We additionally investigated genes whose correctly spliced transcripts are almost completely abrogated, using very stringent thresholds. We thus identified three genes: SLC9A9, WDFY1 and ZCCHC8. SLC9A9 was implicated by one study in autism and epilepsy risk33, while WDFY1 and ZCCHC8 are not implicated in any human genetic disorder or mouse abnormal phenotypes. However, ZCCHC8 is part of the NEXT (nuclear exosome targeting) complex, which is important for guiding the exosome degradation of malformed or byproduct transcripts such as PROMPTs (promoter upstream transcripts)34. Since reduced exosome function may contribute to increased persistence of minor intron retention transcripts, we investigated the splicing expression levels of the exosome core components and found two of them (EXOSC1 and EXOSC5) among the 83 prioritized genes, even though they have not been implicated in human genetic disorder or mouse phenotype yet. Detailed expression changes for these genes are also reported in Table 3.

Discussion

Using whole-genome sequencing of two affected siblings and targeted Sanger sequencing of four unrelated families, we have demonstrated that Roifman Syndrome is caused by compound heterozygous single-nucleotide variants (SNVs) in the minor spliceosomal snRNA gene RNU4ATAC, which was already implicated in a distinct and severe congenital disorder, MOPD1. Although both syndromes present growth and multi-system abnormalities, Roifman Syndrome has a different phenotype than MOPD1, even when considering the milder form of the latter. In addition, Roifman Syndrome causal variants always present a characteristic compound heterozygosity pattern: one variant affects RNU4ATAC elements already implicated in MOPD1, while the other variant affects a newly disease-implicated yet highly conserved element, the stem II.

RNA-seq analysis of two affected and three unaffected subjects revealed significantly higher minor intron retention in Roifman Syndrome patients compared with controls, which leads to reduced levels of correctly spliced transcripts for minor intron genes; we have also demonstrated that transcriptional alterations are highly specific of minor introns. Perhaps surprisingly, Roifman Syndrome patients did not exhibit overall reduced abundance of minor intron gene transcripts, as expected from a cell line model of short-term response to reduced minor spliceosome capacity35. On the contrary, a mild increase was detected, yet insufficient to fully compensate the splicing alterations. This finding is compatible with other reports showing that transcripts retaining minor introns can accumulate in the cell without being fully cleared by degradation machinery36,37; it may be further explained by partially reduced exosome functionality38, since two of its core components (EXOSC1 and EXOSC5) and one component of the nuclear exosome targeting complex (ZCCHC8) have reduced correctly spliced transcripts. In addition, it is also possible that a feedback response drives increased transcription for incorrectly spliced minor intron genes.

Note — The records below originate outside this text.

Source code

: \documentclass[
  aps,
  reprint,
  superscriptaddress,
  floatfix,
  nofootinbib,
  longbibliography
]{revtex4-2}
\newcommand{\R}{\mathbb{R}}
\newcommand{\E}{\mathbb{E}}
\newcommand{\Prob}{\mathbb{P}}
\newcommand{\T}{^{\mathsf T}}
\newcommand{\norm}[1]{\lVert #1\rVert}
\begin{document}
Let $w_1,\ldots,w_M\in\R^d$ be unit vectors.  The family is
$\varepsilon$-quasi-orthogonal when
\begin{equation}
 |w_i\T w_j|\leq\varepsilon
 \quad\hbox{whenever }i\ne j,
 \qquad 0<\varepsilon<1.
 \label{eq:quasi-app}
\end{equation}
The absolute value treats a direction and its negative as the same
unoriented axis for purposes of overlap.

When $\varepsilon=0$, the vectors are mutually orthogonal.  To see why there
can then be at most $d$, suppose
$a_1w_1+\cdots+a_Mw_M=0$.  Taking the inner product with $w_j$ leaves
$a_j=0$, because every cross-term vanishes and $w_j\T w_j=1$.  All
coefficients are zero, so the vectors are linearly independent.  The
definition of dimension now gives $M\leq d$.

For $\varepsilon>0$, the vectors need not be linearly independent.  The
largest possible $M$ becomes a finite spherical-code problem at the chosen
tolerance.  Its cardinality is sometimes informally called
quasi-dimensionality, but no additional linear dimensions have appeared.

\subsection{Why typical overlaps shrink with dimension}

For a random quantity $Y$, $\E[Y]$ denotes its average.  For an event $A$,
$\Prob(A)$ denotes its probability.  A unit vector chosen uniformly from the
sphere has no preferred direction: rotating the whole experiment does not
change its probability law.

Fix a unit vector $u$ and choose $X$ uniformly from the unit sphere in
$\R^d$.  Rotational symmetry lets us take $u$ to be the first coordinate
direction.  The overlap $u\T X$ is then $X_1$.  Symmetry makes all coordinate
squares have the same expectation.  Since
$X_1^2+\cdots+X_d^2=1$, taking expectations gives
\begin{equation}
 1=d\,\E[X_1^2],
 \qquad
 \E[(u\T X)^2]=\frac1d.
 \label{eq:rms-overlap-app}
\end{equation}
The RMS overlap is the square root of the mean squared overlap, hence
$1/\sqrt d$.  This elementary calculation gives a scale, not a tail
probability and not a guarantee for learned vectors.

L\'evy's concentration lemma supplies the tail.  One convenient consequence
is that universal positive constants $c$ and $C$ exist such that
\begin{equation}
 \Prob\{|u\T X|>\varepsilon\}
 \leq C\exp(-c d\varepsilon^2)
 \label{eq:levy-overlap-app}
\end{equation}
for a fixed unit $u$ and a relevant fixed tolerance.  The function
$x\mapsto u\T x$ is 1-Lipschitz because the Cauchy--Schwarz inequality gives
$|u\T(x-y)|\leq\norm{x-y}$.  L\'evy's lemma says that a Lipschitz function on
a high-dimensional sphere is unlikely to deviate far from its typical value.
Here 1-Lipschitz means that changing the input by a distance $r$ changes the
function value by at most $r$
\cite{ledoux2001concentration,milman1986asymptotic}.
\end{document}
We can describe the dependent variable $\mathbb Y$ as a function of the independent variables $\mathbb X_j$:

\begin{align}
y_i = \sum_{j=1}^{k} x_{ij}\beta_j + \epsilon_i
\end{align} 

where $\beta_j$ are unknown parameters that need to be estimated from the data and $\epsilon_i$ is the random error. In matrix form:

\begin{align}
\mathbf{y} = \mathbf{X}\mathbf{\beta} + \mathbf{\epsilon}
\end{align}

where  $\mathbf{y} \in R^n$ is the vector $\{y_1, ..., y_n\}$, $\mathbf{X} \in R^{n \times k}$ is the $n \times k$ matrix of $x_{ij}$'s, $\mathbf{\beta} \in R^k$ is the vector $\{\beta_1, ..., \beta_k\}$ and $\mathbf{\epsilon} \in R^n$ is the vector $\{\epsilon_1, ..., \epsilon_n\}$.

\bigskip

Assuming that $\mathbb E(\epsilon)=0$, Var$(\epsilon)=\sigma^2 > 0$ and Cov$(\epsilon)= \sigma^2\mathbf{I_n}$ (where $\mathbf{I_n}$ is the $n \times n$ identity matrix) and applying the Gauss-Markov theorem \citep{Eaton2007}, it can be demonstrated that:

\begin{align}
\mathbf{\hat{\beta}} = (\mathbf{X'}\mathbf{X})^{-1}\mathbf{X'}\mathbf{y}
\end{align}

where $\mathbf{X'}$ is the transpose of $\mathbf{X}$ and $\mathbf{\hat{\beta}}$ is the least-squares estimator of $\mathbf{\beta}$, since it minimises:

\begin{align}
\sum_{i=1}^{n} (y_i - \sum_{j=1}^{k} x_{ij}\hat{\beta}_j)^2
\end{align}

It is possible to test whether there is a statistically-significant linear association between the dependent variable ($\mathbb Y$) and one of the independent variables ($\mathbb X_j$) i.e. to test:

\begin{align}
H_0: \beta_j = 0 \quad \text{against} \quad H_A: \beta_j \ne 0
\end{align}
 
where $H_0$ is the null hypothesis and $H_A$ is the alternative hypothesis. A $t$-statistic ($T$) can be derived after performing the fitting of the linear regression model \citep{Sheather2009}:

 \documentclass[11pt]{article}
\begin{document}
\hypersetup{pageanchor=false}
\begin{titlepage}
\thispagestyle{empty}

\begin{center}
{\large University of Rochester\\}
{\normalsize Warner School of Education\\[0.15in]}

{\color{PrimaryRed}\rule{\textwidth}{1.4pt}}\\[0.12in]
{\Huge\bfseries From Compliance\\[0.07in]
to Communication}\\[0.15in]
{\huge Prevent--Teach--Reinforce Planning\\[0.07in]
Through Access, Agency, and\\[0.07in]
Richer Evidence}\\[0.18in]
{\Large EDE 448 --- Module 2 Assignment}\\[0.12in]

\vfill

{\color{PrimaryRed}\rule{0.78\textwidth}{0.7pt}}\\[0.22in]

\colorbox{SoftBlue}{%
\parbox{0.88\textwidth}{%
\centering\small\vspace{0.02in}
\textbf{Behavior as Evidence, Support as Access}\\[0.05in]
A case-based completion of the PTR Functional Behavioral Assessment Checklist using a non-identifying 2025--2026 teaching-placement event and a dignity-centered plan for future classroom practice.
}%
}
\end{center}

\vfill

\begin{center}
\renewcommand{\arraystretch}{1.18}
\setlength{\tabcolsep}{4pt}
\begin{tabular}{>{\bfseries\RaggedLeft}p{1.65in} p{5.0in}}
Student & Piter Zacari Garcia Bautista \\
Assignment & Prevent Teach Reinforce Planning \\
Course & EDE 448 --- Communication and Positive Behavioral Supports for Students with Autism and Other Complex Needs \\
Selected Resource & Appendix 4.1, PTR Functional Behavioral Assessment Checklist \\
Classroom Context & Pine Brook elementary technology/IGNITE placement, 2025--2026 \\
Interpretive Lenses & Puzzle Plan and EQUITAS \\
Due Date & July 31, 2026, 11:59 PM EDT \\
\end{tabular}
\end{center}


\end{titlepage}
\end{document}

While Roifman Syndrome and MOPD1 are extremely rare, recurrent spontaneous abortions or congenital disorders with a broader phenotypic spectrum may be caused by homozygous or compound heterozygous variants altering any of the RNU4ATAC structural elements critical for splicing, with an estimated prevalence up to 1 in 30,000 pregnancies (Supplementary Note 3). Since RNU4ATAC is not targeted by many commercially available exome capture kits (Supplementary Figs 7–9 and Supplementary Table 15), its contribution to Mendelian disorders may have been missed in other studies. This may also be the case for other noncoding minor spliceosome snRNA genes (RNU6ATAC, RNU11 and RNU12), which, unlike their major spliceosome snRNA counterparts, are present at single loci in the genome and can thus act as recessive Mendelian disease genes.

Methods

Patient information

Patients or legal guardians provided informed consent in accordance with our Primary Immunodeficiency Registry & Tissue Bank protocol, Research Ethics Board Number 1000005598. Patients 1, 2, 3, 4 and 5 were consented in our facility; patients 1, 2 and 3 have included consent to publish photos. Patient 6 signed our institutional consent for genetic analysis as well as signing the Nature informed consent.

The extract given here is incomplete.